Records from a data collection
= = = = =
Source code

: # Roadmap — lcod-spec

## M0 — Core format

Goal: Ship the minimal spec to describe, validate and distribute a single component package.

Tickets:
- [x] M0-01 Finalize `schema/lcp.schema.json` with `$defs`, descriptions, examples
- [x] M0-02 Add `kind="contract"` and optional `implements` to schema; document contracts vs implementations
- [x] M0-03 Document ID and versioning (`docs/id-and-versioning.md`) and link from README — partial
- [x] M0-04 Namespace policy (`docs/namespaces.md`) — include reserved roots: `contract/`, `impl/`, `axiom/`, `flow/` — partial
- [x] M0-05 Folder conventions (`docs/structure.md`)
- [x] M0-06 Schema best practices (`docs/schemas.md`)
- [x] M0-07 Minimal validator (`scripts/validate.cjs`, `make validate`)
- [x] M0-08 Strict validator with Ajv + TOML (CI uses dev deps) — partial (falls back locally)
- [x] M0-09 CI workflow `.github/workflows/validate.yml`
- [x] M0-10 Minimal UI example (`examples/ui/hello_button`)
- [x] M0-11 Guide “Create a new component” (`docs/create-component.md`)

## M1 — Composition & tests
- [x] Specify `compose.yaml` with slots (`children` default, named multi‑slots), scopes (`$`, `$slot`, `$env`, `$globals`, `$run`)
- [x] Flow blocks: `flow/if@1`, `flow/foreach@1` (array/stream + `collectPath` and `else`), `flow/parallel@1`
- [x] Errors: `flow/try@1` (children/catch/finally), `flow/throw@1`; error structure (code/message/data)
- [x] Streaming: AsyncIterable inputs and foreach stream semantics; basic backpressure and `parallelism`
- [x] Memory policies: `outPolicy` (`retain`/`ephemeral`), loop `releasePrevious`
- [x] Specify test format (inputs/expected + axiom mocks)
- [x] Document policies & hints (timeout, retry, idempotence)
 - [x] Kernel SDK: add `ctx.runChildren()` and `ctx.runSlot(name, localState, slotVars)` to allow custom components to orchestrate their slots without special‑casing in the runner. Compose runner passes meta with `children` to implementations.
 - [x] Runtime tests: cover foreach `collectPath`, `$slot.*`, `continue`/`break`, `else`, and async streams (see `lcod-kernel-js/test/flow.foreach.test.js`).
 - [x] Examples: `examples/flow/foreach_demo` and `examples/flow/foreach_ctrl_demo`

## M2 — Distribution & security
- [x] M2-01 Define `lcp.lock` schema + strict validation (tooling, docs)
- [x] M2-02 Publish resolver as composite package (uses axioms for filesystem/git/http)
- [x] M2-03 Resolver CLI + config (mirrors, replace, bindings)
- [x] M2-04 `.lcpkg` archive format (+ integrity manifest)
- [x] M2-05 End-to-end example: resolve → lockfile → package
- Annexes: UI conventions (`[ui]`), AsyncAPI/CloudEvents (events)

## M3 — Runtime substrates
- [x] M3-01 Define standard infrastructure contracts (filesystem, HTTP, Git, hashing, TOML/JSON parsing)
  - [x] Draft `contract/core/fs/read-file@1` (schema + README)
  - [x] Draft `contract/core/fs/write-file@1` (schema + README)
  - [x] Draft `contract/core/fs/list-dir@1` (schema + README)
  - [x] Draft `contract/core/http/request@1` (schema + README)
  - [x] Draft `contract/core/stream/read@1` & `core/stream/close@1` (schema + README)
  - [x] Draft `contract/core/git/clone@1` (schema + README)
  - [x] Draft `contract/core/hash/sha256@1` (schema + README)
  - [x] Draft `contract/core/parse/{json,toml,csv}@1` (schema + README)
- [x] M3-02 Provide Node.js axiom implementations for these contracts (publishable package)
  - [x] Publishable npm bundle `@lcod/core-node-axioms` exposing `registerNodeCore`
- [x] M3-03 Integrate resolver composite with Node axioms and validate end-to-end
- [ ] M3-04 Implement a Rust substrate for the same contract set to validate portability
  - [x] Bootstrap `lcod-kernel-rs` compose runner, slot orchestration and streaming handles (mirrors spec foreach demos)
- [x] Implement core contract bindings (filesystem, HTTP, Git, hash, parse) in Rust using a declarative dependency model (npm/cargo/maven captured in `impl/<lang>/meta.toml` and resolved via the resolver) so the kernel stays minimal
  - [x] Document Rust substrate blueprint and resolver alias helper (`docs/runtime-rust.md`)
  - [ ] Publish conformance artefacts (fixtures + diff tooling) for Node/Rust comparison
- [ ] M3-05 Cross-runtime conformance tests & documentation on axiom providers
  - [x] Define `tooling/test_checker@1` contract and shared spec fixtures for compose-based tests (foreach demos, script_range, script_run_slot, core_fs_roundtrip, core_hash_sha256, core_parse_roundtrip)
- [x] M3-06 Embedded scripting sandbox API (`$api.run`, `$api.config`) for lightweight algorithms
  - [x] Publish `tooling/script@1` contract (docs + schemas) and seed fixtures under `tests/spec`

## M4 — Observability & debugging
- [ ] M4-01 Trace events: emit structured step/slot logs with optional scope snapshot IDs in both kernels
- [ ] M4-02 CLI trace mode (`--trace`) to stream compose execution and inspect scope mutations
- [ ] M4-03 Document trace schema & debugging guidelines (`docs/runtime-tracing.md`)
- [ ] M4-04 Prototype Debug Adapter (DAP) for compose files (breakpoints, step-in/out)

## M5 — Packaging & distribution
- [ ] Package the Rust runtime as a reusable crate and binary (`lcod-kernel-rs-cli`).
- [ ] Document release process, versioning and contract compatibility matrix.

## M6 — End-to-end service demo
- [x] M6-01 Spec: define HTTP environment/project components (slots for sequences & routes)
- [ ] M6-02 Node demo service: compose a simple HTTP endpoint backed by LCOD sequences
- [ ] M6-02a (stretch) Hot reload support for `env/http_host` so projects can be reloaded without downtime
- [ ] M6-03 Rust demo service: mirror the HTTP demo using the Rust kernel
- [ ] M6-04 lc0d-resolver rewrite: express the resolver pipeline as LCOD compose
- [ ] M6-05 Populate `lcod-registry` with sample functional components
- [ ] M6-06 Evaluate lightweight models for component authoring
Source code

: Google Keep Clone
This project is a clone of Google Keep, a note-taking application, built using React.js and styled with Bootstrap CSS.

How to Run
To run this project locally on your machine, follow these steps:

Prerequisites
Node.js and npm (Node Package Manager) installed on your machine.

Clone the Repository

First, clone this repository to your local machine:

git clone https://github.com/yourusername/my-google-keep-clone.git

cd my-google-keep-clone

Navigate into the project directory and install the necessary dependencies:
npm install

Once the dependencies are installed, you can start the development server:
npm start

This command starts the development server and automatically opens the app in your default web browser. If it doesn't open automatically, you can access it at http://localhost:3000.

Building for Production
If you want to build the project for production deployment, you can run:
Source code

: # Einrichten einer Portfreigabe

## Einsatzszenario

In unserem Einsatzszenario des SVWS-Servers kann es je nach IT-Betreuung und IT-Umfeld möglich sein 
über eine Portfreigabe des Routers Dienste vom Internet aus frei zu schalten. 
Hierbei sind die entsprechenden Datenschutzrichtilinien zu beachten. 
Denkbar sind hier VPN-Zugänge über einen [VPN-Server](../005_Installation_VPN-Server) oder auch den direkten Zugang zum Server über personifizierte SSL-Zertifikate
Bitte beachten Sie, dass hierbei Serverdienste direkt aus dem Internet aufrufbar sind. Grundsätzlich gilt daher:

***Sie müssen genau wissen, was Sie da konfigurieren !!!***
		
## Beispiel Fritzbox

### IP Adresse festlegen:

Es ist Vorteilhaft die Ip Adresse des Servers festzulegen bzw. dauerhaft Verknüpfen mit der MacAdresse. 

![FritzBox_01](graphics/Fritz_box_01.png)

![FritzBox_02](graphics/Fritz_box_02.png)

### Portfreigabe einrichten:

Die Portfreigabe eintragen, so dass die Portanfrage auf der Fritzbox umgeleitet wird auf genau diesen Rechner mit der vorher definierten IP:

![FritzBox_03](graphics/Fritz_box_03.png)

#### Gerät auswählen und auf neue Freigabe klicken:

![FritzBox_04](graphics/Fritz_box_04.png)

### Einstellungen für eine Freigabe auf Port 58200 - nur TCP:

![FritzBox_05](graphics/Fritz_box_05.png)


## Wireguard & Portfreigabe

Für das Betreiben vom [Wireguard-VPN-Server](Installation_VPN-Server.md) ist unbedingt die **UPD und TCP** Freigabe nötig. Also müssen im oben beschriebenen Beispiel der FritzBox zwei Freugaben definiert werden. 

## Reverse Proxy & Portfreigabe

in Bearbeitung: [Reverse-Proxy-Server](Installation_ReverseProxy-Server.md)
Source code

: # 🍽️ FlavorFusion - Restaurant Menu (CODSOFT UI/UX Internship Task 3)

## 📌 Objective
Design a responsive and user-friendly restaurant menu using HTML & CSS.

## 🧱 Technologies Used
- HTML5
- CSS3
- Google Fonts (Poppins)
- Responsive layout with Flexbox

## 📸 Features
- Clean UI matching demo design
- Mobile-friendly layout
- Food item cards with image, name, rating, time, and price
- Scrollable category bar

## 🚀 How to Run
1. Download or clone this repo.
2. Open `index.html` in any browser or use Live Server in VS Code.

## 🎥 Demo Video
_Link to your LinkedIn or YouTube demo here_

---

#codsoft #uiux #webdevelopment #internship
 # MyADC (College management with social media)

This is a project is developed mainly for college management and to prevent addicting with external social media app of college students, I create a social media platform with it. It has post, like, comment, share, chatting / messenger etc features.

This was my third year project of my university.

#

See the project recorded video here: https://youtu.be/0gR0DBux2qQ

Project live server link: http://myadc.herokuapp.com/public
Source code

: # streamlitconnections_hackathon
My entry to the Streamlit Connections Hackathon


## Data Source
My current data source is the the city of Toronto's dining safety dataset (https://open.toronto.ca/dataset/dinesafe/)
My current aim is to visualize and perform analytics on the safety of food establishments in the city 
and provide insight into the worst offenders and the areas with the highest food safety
= = = = =
Task instructions
Tally up the lines holding the word "conformance" in the data above, and answer with that figure only.

Response to the exercise
2